Commanders and leaders
- Ranjit Singh Surjan Singh Hukma Singh Mahna Singh Sukkha Singh: Raja Chand

Strength
- 5,000 under Surjan Singh Unknown under Hukma Singh: Unknown

= Battle of Anandpur (1812) =

The Battle of Anandpur was fought in 1812 by the Sikh forces led by Sodhi Surjan Singh and the Rajput forces of Kahlur led by Raja Mahan Chand.

==Background==

The Sikhs had enemies in the Hill States, especially Kahlur. Anandpur was disputed between the Sikhs and Kahlur and they fought many battles starting from 1682 to determine who was the rightful owner of the city. After 1704, the Sikhs had left Anandpur and captured it during the reign of Banda Singh Bahadur. In 1812, the Kahlur Raja Mahan Chand asked Sodhi Surjan Singh to pay tax to him, claiming to own the city. When this was rejected, he attacked Anandpur.

==Battle==

Sikh general Hukma Singh Chimni was camping near the city when he heard that there was an attack at Anandpur. He and his army marched to the city. There is a vaar called Anandpur Di Var, also referred to as Sodhian Di Var written by Ram Singh about the battle.
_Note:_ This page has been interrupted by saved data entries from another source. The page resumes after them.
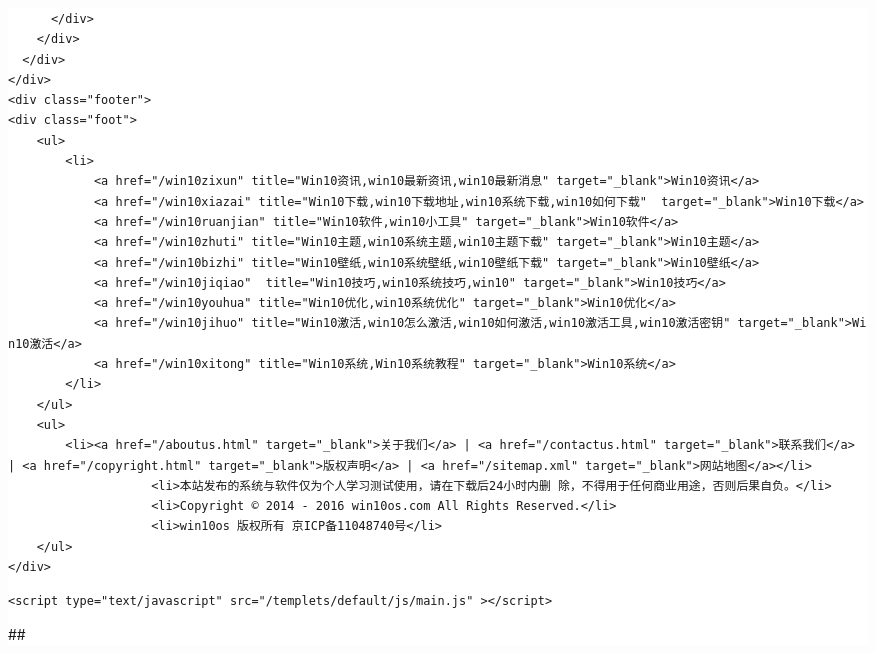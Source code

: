 	      </div>
	    </div>
	  </div>
	</div>
	<div class="footer">
	<div class="foot">
		<ul>
			<li>
				<a href="/win10zixun" title="Win10资讯,win10最新资讯,win10最新消息" target="_blank">Win10资讯</a>
				<a href="/win10xiazai" title="Win10下载,win10下载地址,win10系统下载,win10如何下载"  target="_blank">Win10下载</a>
				<a href="/win10ruanjian" title="Win10软件,win10小工具" target="_blank">Win10软件</a>
				<a href="/win10zhuti" title="Win10主题,win10系统主题,win10主题下载" target="_blank">Win10主题</a>
				<a href="/win10bizhi" title="Win10壁纸,win10系统壁纸,win10壁纸下载" target="_blank">Win10壁纸</a>
				<a href="/win10jiqiao"  title="Win10技巧,win10系统技巧,win10" target="_blank">Win10技巧</a>
				<a href="/win10youhua" title="Win10优化,win10系统优化" target="_blank">Win10优化</a>
				<a href="/win10jihuo" title="Win10激活,win10怎么激活,win10如何激活,win10激活工具,win10激活密钥" target="_blank">Win10激活</a>
				<a href="/win10xitong" title="Win10系统,Win10系统教程" target="_blank">Win10系统</a>
			</li>
		</ul>
		<ul>
			<li><a href="/aboutus.html" target="_blank">关于我们</a> | <a href="/contactus.html" target="_blank">联系我们</a> | <a href="/copyright.html" target="_blank">版权声明</a> | <a href="/sitemap.xml" target="_blank">网站地图</a></li>
                        <li>本站发布的系统与软件仅为个人学习测试使用，请在下载后24小时内删 除，不得用于任何商业用途，否则后果自负。</li>
                        <li>Copyright © 2014 - 2016 win10os.com All Rights Reserved.</li>
                        <li>win10os 版权所有 京ICP备11048740号</li>
		</ul>
	</div>
</div>

<script type="text/javascript">
	var _bdhmProtocol = (("https:" == document.location.protocol) ? " https://" : " http://");
	document.write(unescape("%3Cscript src='" + _bdhmProtocol + "hm.baidu.com/h.js%3Fbce4dc52284dbf2e383040a6fdf40ed8' type='text/javascript'%3E%3C/script%3E"));
</script>

	<script type="text/javascript" src="/templets/default/js/main.js" ></script>
</BODY>
</HTML>
##
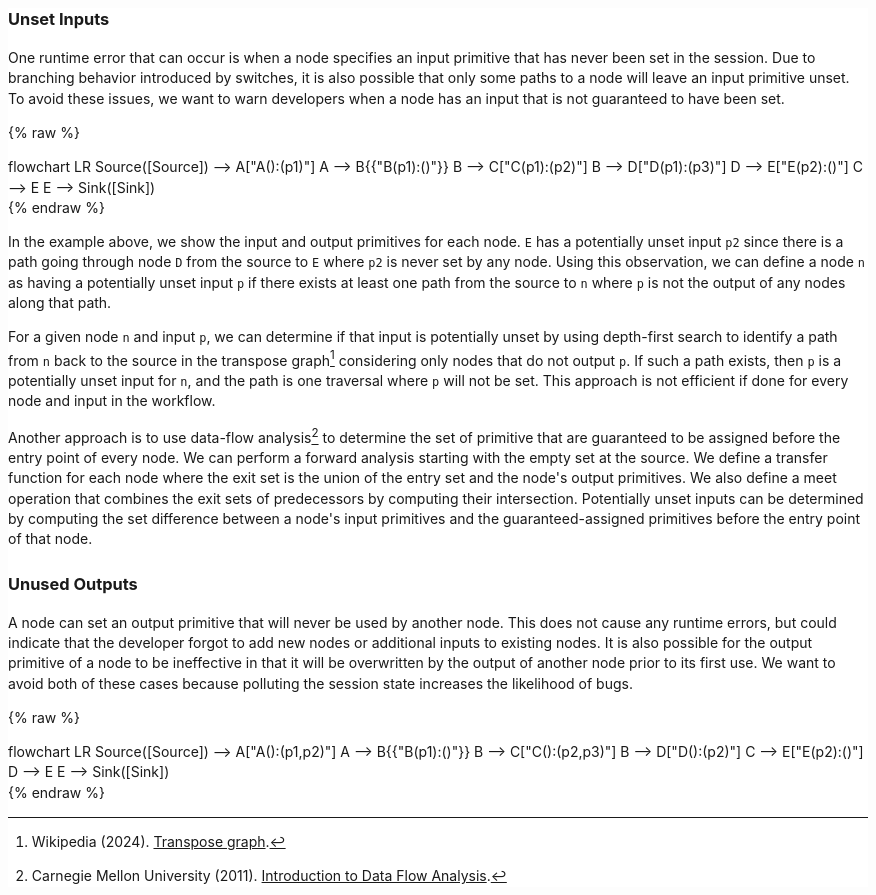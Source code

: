 ### Unset Inputs

One runtime error that can occur is when a node specifies an input primitive that has never been set in the session. Due to branching behavior introduced by switches, it is also possible that only some paths to a node will leave an input primitive unset. To avoid these issues, we want to warn developers when a node has an input that is not guaranteed to have been set.

{% raw %}
<div class="mermaid">
flowchart LR
    Source([Source]) --> A["A():(p1)"]
    A --> B{{"B(p1):()"}}
    B --> C["C(p1):(p2)"]
    B --> D["D(p1):(p3)"]
    D --> E["E(p2):()"]
    C --> E
    E --> Sink([Sink])
</div>
{% endraw %}

In the example above, we show the input and output primitives for each node. `E` has a potentially unset input `p2` since there is a path going through node `D` from the source to `E` where `p2` is never set by any node. Using this observation, we can define a node `n` as having a potentially unset input `p` if there exists at least one path from the source to `n` where `p` is not the output of any nodes along that path.

For a given node `n` and input `p`, we can determine if that input is potentially unset by using depth-first search to identify a path from `n` back to the source in the transpose graph[^transpose] considering only nodes that do not output `p`. If such a path exists, then `p` is a potentially unset input for `n`, and the path is one traversal where `p` will not be set. This approach is not efficient if done for every node and input in the workflow.

Another approach is to use data-flow analysis[^data-flow] to determine the set of primitive that are guaranteed to be assigned before the entry point of every node. We can perform a forward analysis starting with the empty set at the source. We define a transfer function for each node where the exit set is the union of the entry set and the node's output primitives. We also define a meet operation that combines the exit sets of predecessors by computing their intersection. Potentially unset inputs can be determined by computing the set difference between a node's input primitives and the guaranteed-assigned primitives before the entry point of that node.

### Unused Outputs

A node can set an output primitive that will never be used by another node. This does not cause any runtime errors, but could indicate that the developer forgot to add new nodes or additional inputs to existing nodes. It is also possible for the output primitive of a node to be ineffective in that it will be overwritten by the output of another node prior to its first use. We want to avoid both of these cases because polluting the session state increases the likelihood of bugs.

{% raw %}
<div class="mermaid">
flowchart LR
    Source([Source]) --> A["A():(p1,p2)"]
    A --> B{{"B(p1):()"}}
    B --> C["C():(p2,p3)"]
    B --> D["D():(p2)"]
    C --> E["E(p2):()"]
    D --> E
    E --> Sink([Sink])
</div>
{% endraw %}


[^node-graph]: Wikipedia (2024). [Node graph architecture](https://en.wikipedia.org/wiki/Node_graph_architecture).
[^cfg]: University of Toronto (2017). [17.8 Application: Control Flow Graphs](https://www.teach.cs.toronto.edu/~csc110y/fall/notes/17-graphs/08-control-flow-graphs.html).
[^transpose]: Wikipedia (2024). [Transpose graph](https://en.wikipedia.org/wiki/Transpose_graph).
[^data-flow]: Carnegie Mellon University (2011). [Introduction to Data Flow Analysis](https://www.cs.cmu.edu/afs/cs/academic/class/15745-s11/public/lectures/L4-Intro-to-Dataflow.pdf).
[^liveness]: Cornell University (2022). [Live Variable Analysis](https://www.cs.cornell.edu/courses/cs4120/2022sp/notes.html?id=livevar).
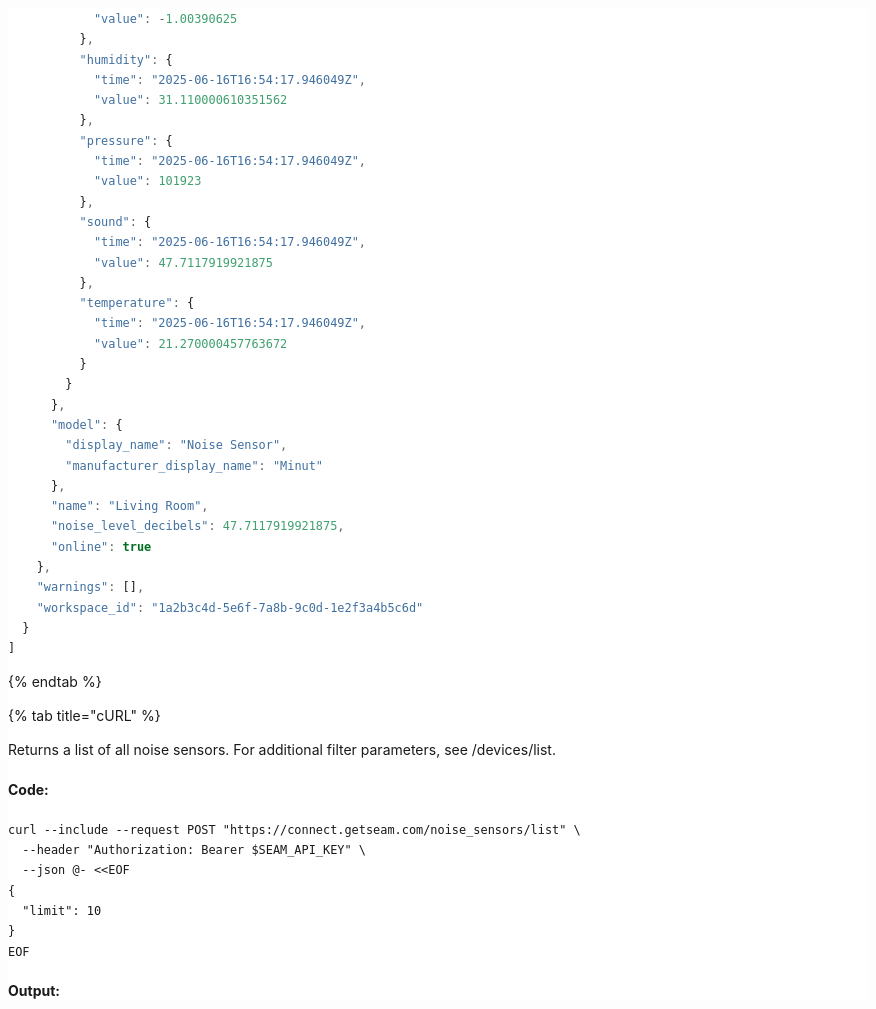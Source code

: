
```javascript
            "value": -1.00390625
          },
          "humidity": {
            "time": "2025-06-16T16:54:17.946049Z",
            "value": 31.110000610351562
          },
          "pressure": {
            "time": "2025-06-16T16:54:17.946049Z",
            "value": 101923
          },
          "sound": {
            "time": "2025-06-16T16:54:17.946049Z",
            "value": 47.7117919921875
          },
          "temperature": {
            "time": "2025-06-16T16:54:17.946049Z",
            "value": 21.270000457763672
          }
        }
      },
      "model": {
        "display_name": "Noise Sensor",
        "manufacturer_display_name": "Minut"
      },
      "name": "Living Room",
      "noise_level_decibels": 47.7117919921875,
      "online": true
    },
    "warnings": [],
    "workspace_id": "1a2b3c4d-5e6f-7a8b-9c0d-1e2f3a4b5c6d"
  }
]
```
{% endtab %}

{% tab title="cURL" %}

Returns a list of all noise sensors. For additional filter parameters, see /devices/list.

#### Code:

```curl
curl --include --request POST "https://connect.getseam.com/noise_sensors/list" \
  --header "Authorization: Bearer $SEAM_API_KEY" \
  --json @- <<EOF
{
  "limit": 10
}
EOF
```

#### Output:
The troops were defeated with heavy losses and were forced to retreat. The poet states that Bhai Sukkha Singh, author of the book Gurbilas Daswin Patshahi and Bhai Mahna Singh, the Jathedar of Kesgarh fought in this battle.

==Aftermath==

Instead of receiving tax, the Hill State had to pay the Sikhs the tax. This was the last attack on Anandpur before the colonial era of Punjab.